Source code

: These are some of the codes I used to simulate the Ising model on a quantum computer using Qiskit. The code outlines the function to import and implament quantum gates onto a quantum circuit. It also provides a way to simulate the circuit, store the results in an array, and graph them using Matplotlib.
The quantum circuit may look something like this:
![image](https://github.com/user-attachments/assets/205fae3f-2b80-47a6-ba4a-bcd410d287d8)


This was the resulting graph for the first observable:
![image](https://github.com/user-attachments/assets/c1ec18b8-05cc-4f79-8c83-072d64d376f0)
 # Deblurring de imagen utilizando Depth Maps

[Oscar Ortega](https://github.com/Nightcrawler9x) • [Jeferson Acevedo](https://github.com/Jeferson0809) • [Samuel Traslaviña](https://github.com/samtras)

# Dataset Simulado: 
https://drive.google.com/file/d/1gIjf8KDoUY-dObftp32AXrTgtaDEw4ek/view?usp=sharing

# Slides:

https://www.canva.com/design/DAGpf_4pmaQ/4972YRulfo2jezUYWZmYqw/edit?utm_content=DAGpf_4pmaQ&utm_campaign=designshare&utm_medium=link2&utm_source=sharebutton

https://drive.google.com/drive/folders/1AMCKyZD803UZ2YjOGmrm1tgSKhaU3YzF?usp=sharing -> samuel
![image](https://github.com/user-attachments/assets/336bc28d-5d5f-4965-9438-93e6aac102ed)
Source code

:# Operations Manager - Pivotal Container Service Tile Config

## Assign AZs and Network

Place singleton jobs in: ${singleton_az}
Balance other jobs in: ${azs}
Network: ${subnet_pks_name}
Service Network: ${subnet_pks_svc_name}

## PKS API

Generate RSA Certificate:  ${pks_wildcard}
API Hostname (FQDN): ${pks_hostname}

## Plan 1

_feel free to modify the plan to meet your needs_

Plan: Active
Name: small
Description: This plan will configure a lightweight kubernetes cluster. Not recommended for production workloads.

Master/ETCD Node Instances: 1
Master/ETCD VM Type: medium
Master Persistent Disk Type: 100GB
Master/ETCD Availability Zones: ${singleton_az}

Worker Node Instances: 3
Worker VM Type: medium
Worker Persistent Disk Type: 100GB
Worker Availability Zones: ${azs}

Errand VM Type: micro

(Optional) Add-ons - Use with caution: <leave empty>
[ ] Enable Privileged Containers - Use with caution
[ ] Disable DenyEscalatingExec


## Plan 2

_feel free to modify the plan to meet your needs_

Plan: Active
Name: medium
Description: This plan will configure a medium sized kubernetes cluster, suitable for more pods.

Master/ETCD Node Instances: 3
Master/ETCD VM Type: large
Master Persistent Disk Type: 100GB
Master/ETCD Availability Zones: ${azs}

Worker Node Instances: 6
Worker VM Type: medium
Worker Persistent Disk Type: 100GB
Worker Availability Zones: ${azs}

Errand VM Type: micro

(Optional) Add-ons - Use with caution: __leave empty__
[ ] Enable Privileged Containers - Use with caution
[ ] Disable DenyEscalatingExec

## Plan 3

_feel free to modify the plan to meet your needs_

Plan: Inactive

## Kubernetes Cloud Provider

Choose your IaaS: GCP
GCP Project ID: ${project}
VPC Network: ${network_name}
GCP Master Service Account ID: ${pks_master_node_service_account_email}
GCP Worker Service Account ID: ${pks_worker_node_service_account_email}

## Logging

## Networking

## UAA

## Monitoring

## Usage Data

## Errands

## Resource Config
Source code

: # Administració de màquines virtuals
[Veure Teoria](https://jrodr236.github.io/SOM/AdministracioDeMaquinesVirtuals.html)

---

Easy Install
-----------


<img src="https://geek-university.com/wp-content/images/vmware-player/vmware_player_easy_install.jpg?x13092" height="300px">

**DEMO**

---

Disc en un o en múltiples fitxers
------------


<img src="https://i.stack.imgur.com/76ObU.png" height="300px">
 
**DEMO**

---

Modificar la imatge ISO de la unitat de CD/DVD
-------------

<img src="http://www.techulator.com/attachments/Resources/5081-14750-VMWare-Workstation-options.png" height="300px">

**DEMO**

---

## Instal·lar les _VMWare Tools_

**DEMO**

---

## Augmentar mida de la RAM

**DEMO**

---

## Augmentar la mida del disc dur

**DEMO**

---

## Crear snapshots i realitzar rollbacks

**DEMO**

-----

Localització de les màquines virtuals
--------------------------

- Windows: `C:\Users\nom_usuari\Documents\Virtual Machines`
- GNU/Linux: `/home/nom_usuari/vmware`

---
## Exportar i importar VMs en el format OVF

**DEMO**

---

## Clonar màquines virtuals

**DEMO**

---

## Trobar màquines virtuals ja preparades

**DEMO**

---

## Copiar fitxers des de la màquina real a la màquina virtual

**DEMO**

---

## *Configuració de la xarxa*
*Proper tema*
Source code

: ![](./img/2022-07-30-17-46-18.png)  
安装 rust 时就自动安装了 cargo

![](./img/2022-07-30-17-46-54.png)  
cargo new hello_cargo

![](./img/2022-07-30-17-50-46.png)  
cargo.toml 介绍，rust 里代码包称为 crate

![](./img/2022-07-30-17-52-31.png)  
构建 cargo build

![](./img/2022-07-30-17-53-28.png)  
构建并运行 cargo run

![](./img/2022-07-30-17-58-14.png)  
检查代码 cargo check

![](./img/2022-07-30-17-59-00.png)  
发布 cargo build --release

----------------------------------------

→ REQUIRED ACTION:
Find each line in the material above that carries the string "Availability", and copy it.

→ ANSWER TO THIS TASK:
Master/ETCD Availability Zones: ${singleton_az}
Worker Availability Zones: ${azs}
Master/ETCD Availability Zones: ${azs}
Worker Availability Zones: ${azs}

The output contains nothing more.